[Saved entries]

-- Opening Marker --

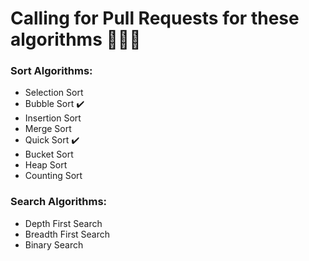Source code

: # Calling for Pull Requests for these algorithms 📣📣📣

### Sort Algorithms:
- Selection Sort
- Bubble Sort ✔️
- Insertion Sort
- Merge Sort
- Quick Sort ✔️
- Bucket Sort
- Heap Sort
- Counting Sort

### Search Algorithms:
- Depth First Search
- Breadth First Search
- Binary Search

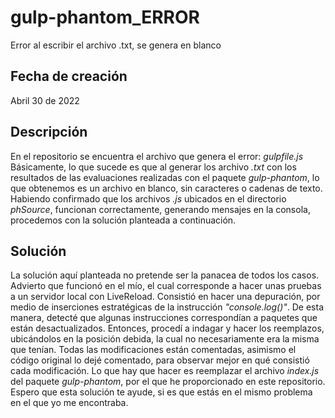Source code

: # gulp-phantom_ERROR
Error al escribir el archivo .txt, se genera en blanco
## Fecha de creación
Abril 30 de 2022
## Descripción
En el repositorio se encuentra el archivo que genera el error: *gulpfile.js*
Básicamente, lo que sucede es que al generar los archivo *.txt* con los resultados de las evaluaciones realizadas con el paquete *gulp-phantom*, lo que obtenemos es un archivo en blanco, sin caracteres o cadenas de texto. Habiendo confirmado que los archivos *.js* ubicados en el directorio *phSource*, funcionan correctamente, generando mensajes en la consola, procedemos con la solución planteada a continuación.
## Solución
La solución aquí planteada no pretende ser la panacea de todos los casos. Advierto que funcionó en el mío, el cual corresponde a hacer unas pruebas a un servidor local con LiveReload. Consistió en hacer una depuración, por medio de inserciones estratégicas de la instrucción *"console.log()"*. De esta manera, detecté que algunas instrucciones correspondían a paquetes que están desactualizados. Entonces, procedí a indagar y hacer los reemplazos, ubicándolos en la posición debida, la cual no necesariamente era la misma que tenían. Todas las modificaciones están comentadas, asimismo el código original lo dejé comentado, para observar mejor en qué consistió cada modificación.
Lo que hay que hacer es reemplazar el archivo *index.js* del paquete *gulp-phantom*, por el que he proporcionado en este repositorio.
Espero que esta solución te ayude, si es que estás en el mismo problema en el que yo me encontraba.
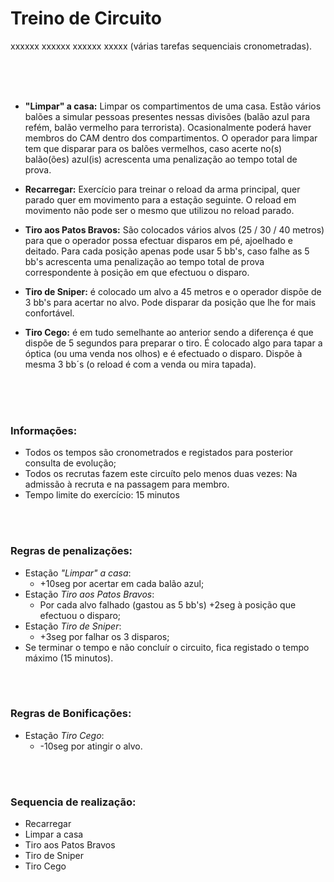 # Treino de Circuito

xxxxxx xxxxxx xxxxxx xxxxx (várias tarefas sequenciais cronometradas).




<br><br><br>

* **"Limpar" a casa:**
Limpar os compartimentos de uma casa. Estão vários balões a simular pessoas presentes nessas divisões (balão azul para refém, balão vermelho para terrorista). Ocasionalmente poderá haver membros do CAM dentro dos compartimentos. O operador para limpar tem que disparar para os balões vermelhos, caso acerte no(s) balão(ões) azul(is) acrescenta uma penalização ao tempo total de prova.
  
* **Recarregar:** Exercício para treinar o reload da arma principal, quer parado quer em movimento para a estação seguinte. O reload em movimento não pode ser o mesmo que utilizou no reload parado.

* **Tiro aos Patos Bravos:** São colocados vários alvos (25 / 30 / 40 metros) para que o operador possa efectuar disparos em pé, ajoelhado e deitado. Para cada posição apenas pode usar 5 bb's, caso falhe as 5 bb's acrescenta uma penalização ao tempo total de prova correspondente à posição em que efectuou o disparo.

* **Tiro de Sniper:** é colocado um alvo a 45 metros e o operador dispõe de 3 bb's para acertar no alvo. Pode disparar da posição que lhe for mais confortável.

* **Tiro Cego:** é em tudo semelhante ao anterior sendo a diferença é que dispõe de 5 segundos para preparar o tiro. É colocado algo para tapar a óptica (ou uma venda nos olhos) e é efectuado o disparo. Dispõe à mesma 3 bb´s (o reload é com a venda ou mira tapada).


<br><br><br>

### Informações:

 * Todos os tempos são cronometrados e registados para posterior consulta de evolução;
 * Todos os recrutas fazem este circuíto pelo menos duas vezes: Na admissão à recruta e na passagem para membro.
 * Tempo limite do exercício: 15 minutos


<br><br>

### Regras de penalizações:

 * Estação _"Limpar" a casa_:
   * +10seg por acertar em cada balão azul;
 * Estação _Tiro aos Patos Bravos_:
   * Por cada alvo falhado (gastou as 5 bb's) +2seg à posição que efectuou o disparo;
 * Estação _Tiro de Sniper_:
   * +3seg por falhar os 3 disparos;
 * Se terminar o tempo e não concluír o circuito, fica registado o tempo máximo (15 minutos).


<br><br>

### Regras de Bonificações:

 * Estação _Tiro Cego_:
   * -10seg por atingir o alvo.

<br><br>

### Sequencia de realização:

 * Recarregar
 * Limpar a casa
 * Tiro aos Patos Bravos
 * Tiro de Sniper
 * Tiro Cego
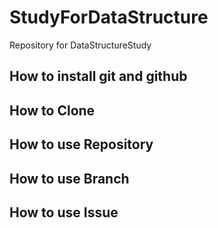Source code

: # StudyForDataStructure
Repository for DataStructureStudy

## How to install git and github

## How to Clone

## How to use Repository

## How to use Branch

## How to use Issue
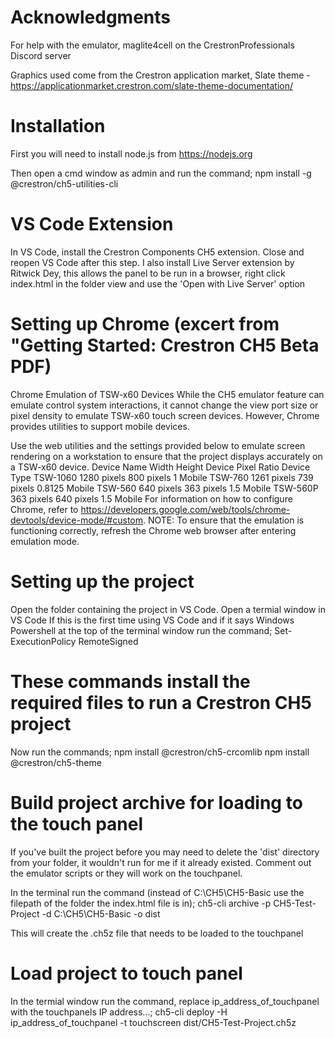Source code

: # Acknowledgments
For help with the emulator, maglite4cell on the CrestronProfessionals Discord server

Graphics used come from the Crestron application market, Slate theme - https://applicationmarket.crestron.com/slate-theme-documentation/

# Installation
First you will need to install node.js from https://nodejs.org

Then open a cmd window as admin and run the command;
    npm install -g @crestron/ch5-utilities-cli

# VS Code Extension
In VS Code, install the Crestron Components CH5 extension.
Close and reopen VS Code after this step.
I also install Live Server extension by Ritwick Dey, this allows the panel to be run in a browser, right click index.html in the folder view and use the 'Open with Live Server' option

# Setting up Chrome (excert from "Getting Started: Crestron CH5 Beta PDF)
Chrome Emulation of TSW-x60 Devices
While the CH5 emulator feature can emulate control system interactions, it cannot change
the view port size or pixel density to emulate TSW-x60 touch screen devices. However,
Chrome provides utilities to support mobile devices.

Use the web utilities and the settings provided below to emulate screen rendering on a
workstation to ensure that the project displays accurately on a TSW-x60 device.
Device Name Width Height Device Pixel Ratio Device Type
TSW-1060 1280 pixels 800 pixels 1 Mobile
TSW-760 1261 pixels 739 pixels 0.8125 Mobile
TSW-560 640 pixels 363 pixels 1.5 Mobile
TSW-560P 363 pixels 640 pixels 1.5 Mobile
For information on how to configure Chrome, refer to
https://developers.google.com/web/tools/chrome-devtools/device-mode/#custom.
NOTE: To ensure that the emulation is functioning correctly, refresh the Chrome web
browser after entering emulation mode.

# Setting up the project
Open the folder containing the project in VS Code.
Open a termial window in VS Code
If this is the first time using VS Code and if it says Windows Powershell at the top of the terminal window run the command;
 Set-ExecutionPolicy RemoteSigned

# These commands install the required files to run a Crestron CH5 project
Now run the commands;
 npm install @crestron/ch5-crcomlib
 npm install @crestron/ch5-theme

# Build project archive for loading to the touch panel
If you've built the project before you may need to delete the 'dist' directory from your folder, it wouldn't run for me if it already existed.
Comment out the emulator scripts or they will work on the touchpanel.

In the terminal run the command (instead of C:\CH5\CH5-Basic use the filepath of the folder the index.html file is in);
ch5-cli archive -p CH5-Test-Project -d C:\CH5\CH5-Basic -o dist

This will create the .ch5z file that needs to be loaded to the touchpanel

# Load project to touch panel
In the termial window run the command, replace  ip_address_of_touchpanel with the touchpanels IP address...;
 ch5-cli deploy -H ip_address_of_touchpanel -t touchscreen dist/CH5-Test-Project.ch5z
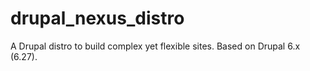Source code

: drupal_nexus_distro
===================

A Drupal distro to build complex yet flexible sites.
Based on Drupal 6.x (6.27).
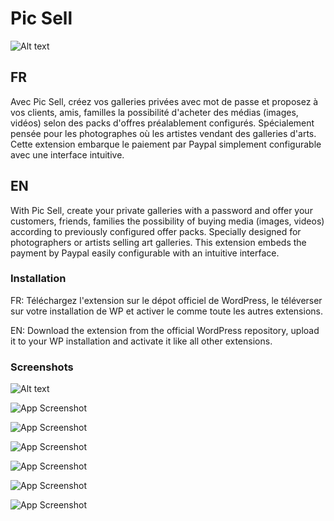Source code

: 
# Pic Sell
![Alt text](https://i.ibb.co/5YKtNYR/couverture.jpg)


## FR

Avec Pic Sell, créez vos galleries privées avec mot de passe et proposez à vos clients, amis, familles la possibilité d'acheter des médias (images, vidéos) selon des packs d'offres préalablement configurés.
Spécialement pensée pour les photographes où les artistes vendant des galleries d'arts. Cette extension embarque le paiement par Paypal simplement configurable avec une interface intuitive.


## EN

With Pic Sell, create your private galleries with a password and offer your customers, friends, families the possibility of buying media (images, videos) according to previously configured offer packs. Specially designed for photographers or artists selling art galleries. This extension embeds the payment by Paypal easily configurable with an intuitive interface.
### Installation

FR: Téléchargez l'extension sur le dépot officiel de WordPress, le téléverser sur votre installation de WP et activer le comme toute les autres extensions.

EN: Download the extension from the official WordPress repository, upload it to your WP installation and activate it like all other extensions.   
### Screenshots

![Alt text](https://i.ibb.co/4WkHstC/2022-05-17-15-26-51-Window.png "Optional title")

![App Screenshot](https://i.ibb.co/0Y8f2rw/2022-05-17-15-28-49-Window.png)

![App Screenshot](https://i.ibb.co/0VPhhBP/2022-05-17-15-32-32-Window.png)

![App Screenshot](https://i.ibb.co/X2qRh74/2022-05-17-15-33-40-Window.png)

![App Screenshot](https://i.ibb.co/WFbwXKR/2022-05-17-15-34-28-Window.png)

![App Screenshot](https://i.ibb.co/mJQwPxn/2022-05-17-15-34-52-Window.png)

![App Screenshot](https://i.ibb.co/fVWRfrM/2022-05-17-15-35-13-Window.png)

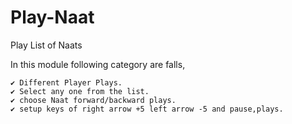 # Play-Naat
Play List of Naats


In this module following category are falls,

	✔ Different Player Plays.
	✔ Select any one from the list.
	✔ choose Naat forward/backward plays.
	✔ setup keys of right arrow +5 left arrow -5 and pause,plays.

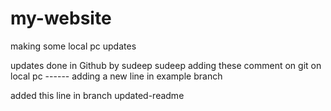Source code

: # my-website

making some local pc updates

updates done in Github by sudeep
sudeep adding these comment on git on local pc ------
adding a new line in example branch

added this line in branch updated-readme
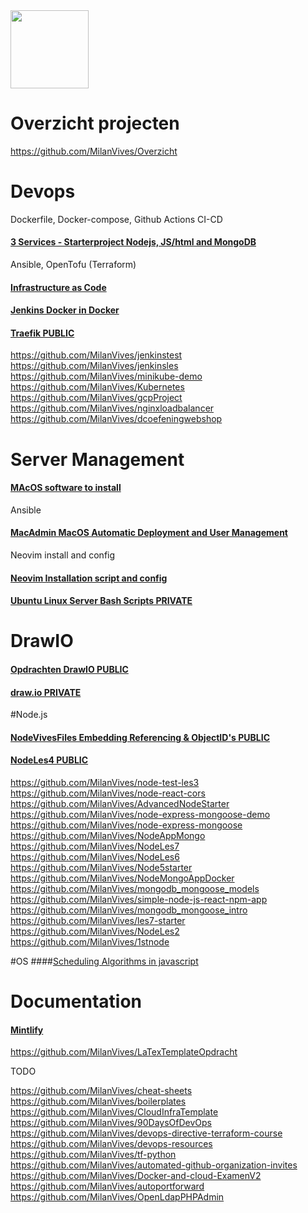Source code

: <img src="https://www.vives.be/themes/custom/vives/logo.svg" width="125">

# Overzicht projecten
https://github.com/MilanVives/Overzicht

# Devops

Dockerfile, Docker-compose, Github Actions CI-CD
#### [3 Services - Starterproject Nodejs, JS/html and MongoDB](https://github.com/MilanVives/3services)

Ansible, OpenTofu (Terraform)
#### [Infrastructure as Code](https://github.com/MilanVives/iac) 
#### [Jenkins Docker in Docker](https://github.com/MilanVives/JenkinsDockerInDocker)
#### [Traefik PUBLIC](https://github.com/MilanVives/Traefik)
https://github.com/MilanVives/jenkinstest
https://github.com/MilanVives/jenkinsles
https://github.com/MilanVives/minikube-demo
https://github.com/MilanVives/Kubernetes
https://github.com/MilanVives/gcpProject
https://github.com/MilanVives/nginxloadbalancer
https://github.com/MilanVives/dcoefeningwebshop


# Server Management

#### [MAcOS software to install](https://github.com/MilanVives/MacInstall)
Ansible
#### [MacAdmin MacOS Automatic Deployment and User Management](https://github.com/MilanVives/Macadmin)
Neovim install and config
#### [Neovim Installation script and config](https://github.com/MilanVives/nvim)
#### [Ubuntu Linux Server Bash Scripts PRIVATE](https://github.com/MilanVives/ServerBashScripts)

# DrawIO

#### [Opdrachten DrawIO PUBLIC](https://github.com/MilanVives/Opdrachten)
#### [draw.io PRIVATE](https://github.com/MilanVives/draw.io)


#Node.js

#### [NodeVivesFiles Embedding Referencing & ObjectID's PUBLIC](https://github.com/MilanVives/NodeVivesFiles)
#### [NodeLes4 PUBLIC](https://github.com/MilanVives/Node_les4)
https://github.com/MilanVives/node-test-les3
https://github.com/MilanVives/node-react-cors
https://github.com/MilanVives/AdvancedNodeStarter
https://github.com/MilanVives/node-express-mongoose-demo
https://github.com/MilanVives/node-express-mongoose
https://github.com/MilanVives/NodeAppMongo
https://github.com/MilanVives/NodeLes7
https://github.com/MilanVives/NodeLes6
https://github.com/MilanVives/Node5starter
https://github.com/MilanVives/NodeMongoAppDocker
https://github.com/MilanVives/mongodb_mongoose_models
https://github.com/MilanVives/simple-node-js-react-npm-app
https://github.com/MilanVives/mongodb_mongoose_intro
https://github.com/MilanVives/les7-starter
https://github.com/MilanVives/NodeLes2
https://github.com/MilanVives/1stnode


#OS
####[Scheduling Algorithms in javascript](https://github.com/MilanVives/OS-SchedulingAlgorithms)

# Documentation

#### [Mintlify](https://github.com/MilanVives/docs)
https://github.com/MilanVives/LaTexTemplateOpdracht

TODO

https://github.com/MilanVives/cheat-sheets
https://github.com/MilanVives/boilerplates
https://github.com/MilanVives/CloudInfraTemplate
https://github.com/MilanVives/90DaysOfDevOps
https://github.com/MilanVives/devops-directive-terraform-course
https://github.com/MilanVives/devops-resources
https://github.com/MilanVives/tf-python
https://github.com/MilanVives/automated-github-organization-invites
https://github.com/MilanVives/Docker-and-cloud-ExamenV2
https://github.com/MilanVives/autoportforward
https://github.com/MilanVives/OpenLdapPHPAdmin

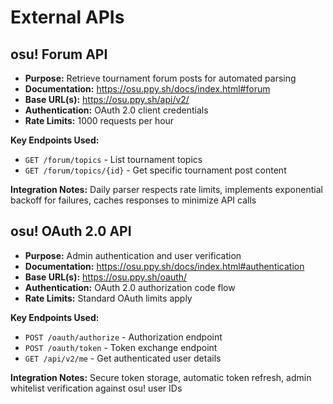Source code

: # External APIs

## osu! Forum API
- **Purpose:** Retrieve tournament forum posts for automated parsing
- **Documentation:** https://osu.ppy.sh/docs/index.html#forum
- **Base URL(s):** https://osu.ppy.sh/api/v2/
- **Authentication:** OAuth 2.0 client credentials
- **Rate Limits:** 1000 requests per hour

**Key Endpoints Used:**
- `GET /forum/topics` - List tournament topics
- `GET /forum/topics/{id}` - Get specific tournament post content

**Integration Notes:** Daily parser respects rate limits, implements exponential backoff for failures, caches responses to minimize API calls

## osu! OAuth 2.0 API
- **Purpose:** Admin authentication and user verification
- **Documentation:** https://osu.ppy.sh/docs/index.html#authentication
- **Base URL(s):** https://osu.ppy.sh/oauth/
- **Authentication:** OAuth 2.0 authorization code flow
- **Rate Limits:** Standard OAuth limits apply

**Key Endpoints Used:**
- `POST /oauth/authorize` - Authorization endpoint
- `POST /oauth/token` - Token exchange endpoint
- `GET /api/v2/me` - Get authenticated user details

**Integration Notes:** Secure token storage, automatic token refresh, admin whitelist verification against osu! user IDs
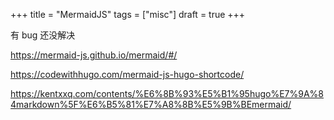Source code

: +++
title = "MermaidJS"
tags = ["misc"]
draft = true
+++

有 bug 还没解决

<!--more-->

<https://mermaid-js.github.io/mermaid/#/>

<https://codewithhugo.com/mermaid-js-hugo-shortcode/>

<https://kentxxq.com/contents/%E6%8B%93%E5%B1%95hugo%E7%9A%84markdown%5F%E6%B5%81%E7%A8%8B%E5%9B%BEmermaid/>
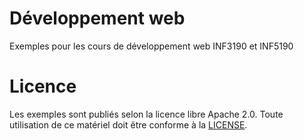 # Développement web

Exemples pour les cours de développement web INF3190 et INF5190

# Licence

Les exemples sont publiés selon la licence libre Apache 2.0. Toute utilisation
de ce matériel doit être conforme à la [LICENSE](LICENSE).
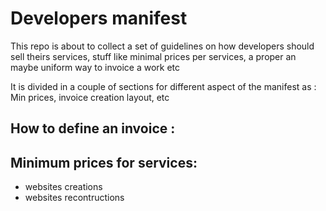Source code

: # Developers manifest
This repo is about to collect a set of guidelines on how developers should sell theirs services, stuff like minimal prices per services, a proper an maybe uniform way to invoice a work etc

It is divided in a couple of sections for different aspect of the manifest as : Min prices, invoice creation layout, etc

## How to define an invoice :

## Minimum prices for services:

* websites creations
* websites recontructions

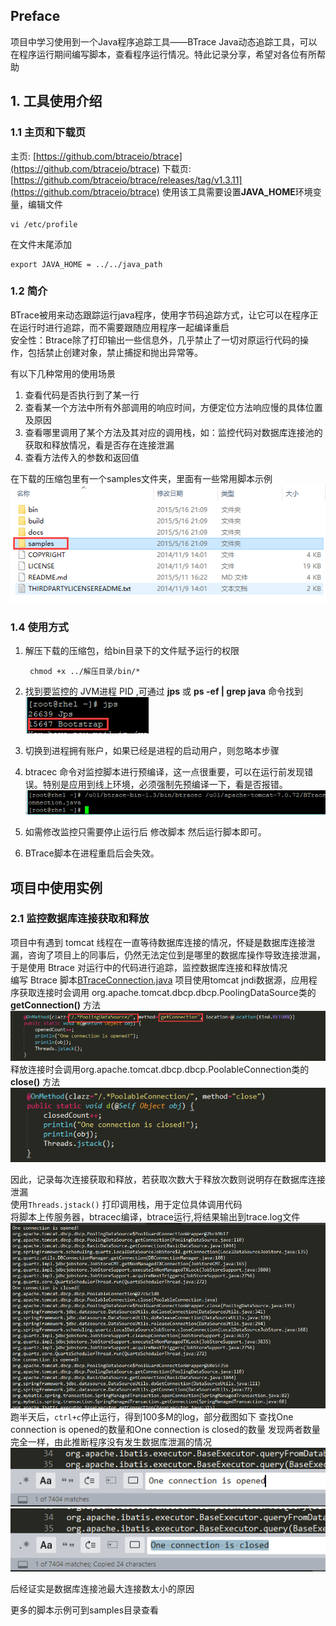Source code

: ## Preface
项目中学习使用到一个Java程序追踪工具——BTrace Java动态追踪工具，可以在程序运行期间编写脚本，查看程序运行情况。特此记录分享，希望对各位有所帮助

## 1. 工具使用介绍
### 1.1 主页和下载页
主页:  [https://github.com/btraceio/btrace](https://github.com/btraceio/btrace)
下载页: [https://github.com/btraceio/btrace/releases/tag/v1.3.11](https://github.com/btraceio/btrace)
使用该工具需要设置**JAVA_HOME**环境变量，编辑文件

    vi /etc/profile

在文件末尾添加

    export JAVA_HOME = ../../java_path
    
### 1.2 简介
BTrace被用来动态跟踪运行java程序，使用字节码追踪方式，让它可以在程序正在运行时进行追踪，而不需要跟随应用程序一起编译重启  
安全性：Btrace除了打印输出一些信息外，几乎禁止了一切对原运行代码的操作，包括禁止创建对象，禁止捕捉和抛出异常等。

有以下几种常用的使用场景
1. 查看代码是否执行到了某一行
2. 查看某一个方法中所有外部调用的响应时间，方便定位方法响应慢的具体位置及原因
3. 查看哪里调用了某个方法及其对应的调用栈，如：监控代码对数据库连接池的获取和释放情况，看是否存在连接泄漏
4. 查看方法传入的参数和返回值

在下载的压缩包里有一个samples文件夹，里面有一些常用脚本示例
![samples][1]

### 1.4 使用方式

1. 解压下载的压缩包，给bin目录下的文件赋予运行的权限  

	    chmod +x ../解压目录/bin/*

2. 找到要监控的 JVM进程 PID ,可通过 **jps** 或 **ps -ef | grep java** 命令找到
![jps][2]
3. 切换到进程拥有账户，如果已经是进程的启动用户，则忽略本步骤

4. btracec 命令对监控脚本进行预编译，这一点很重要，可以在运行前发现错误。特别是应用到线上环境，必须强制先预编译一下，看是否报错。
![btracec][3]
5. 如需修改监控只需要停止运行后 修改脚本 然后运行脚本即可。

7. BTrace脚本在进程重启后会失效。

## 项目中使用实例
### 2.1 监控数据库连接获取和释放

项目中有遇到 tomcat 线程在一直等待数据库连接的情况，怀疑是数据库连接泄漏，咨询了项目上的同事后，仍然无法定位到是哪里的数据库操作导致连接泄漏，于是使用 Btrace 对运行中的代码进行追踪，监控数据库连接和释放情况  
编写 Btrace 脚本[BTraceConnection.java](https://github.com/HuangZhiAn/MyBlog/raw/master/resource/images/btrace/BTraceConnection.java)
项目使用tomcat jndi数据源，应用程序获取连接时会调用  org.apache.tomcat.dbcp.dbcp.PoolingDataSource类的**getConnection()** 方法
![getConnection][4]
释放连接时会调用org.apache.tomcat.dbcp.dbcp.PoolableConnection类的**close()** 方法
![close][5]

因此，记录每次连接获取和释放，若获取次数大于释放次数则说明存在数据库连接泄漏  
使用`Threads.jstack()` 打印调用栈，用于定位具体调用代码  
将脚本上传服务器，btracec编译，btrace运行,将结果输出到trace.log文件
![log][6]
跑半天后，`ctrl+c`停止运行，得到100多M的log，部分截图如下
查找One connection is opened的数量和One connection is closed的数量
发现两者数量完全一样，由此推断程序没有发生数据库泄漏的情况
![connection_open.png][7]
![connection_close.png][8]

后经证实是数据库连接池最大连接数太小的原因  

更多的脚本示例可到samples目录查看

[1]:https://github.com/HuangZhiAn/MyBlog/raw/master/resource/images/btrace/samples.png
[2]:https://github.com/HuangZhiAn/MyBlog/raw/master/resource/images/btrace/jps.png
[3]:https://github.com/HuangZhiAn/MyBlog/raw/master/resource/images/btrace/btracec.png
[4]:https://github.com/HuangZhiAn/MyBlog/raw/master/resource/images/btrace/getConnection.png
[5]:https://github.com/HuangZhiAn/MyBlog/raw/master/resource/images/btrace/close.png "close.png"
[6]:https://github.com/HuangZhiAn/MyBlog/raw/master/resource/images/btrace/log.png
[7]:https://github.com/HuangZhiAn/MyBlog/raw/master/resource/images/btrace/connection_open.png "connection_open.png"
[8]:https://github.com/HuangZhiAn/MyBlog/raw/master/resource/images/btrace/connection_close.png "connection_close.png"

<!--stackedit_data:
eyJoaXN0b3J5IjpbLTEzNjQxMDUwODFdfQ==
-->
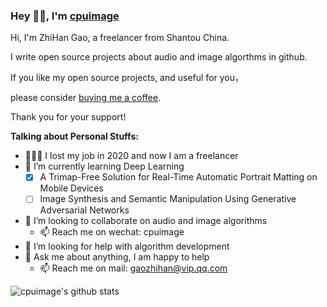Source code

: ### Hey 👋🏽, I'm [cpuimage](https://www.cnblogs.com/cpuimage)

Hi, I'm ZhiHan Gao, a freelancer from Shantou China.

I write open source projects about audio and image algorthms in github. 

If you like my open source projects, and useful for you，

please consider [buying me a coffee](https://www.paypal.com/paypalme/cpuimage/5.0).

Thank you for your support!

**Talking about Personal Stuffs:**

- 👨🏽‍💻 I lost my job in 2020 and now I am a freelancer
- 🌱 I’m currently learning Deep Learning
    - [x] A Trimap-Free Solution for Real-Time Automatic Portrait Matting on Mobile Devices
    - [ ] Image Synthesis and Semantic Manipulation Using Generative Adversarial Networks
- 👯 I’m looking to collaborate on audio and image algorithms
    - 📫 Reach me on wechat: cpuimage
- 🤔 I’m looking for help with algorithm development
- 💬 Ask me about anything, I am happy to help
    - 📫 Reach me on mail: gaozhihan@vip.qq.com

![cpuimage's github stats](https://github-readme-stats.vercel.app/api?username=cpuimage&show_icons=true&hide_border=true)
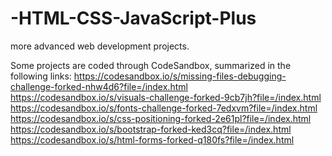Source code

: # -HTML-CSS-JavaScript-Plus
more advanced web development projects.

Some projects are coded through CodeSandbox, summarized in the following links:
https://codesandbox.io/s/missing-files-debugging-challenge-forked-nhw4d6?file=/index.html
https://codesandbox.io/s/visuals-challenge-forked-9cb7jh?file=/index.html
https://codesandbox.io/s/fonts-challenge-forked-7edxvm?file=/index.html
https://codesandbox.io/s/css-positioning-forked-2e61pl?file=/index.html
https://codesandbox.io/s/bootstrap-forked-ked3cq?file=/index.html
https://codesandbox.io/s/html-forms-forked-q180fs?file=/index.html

-- Closing Marker --

## EXERCISE DESCRIPTION
Check each line of the records above for the string "Sort", and report every line that has it.

## RESPONSE TO THIS TASK
### Sort Algorithms:
- Selection Sort
- Bubble Sort ✔️
- Insertion Sort
- Merge Sort
- Quick Sort ✔️
- Bucket Sort
- Heap Sort
- Counting Sort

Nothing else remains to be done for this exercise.